WHAT IS REQUIRED – When you copy the entries, match them exactly and omit the pictures.

Stored data
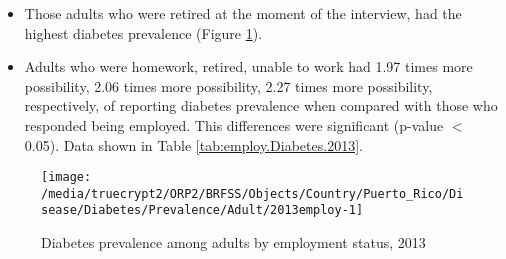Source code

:  
 \newpage
\begin{itemize}


\item Those adults who were 
retired at the moment of the interview, had the highest diabetes prevalence (Figure \ref{fig:employ.Diabetes.2013}).

\item Adults who were homework, retired, unable to work had 1.97 times more possibility, 2.06 times more possibility, 2.27 times more possibility, respectively, of reporting diabetes prevalence when compared with those who responded being employed. This differences were significant (p-value $<$ 0.05). 
Data shown in Table \ref{tab:employ.Diabetes.2013}.


\end{itemize}

\begin{figure}[H]
\caption{Diabetes prevalence among adults by employment status, 
         2013}
\label{fig:employ.Diabetes.2013}
\begin{knitrout}
\color{fgcolor}

{\centering \texttt{[image: /media/truecrypt2/ORP2/BRFSS/Objects/Country/Puerto\_Rico/Disease/Diabetes/Prevalence/Adult/2013employ-1]} 

}



\end{knitrout}
 \end{figure}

ANSWER TO THE EXERCISE –
Source code

:  
 \newpage
\begin{itemize}


\item Those adults who were 
retired at the moment of the interview, had the highest diabetes prevalence (Figure \ref{fig:employ.Diabetes.2013}).

\item Adults who were homework, retired, unable to work had 1.97 times more possibility, 2.06 times more possibility, 2.27 times more possibility, respectively, of reporting diabetes prevalence when compared with those who responded being employed. This differences were significant (p-value $<$ 0.05). 
Data shown in Table \ref{tab:employ.Diabetes.2013}.


\end{itemize}

\begin{figure}[H]
\caption{Diabetes prevalence among adults by employment status, 
         2013}
\label{fig:employ.Diabetes.2013}
\begin{knitrout}
\color{fgcolor}

{\centering \texttt{[image: /media/truecrypt2/ORP2/BRFSS/Objects/Country/Puerto\_Rico/Disease/Diabetes/Prevalence/Adult/2013employ-1]} 

}



\end{knitrout}
 \end{figure}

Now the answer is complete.